Your Salt Swimming Pool
I finally see how the manufacturers get away with selling you something that does so much damage to your pool while their sales continue to increase and no one comes along and shuts them down.
It’s because it’s hard work finding out about this stuff. And that’s what they’re counting on. They’re depending on the fact that none of us in the business who work on the user end of these Trojan Horses will have time to do more than bitch to each other about what their product is doing to all the pools, and that you pool owners, since you’re only looking at one pool, won’t have anything to compare it to and won’t ever draw the conclusion that if you get shocked when you reach for the ladder or hand rail and after extensive and expensive troubleshooting an electrician tells you that it’s because your bonding lugs have dissolved off your bonding wire, that it’s all because of your salt system.
I’m a perfect example of that.

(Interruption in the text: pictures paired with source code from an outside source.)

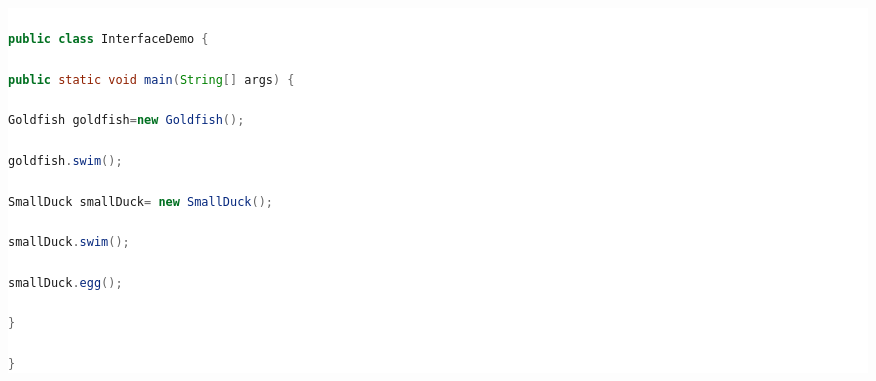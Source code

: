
 ```java

public class InterfaceDemo { 

public static void main(String[] args) { 

Goldfish goldfish=new Goldfish(); 

goldfish.swim(); 

SmallDuck smallDuck= new SmallDuck(); 

smallDuck.swim(); 

smallDuck.egg(); 

} 

} 
```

I looked at these problems and wondered what was going on for a long, long time before I wrote my first blog piece last September. And I wrote it and posted it in pure frustration that, as badly as the pools were dissolving right before my very eyes, nobody seemed like they were even thinking about not selling salt systems to new pool owners. I’d show up at a brand new pool and see about 120 feet of beautiful limestone coping, several hundred square feet of white Mexican travertine pavers, six or eight brass pencil jets or fan sprayers, maybe even one of those really slick high end, brass sheer descents, and a Goldline or Zodiac salt system to go along with it all. I would be standing there looking at what I knew was going to look like the surface of the moon - with copper stains - in a little over a year, and I’d want to cry.
Knowing what I know, how was I supposed to congratulate the new owners on their beautiful new pool and then just keep my mouth shut and take their money for cleaning their pool each week, and then play dumb when they came to me a year later asking me for answers?

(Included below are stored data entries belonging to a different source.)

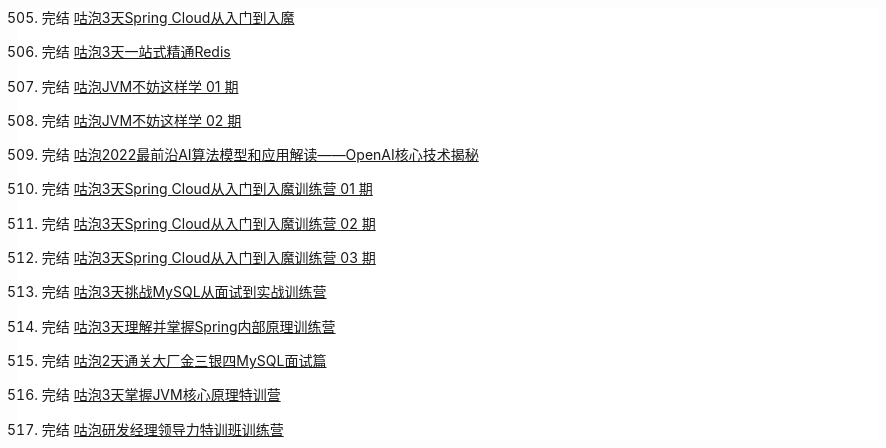 505. 完结 [咕泡3天Spring Cloud从入门到入魔](https://ke.gupaoedu.cn/course/courses/1439)

506. 完结 [咕泡3天一站式精通Redis](https://ke.gupaoedu.cn/course/courses/1448)

507. 完结 [咕泡JVM不妨这样学 01 期](https://ke.gupaoedu.cn/course/courses/1468)

508. 完结 [咕泡JVM不妨这样学 02 期](https://ke.gupaoedu.cn/course/courses/1468)

509. 完结 [咕泡2022最前沿AI算法模型和应用解读——OpenAI核心技术揭秘](https://ke.gupaoedu.cn/course/courses/1477)

510. 完结 [咕泡3天Spring Cloud从入门到入魔训练营 01 期](https://ke.gupaoedu.cn/course/courses/1492)

511. 完结 [咕泡3天Spring Cloud从入门到入魔训练营 02 期](https://ke.gupaoedu.cn/course/courses/1492)

512. 完结 [咕泡3天Spring Cloud从入门到入魔训练营 03 期](https://ke.gupaoedu.cn/course/courses/1492)

513. 完结 [咕泡3天挑战MySQL从面试到实战训练营](https://ke.gupaoedu.cn/course/courses/1502)

514. 完结 [咕泡3天理解并掌握Spring内部原理训练营](https://ke.gupaoedu.cn/course/courses/1513)

515. 完结 [咕泡2天通关大厂金三银四MySQL面试篇](https://ke.gupaoedu.cn/course/courses/1518)

516. 完结 [咕泡3天掌握JVM核心原理特训营](https://ke.gupaoedu.cn/course/courses/1525)

517. 完结 [咕泡研发经理领导力特训班训练营](https://ke.gupaoedu.cn/course/courses/1530)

As you can see, I didn’t keep my mouth shut. Not only did I start telling my customers what I knew and what I suspected, but I posted a blog piece. One single blog piece. Then, a fella named Baboosa wrote and said, "Nice ! You did that so well and never even touched on the part about galvanic corrosion and how salt systems help sell heat exchangers."
And off I went looking at galvanic corrosion. Which led to looking at sacrificial zinc anodes. Which led back to a harder look at why the limestone and sand stone were being destroyed. Which eventually led to exploding chorinators. Which led... well, the point I’m trying to make here is that every topic, except the first one I posted, has been written as a result of getting an e-mail or a phone call or having a face to face conversation with people in our industry who are just as concerned about all of this as I am. One by one, they said, "Hey, Pool Guy, take a look at enter disastrous side effect here ".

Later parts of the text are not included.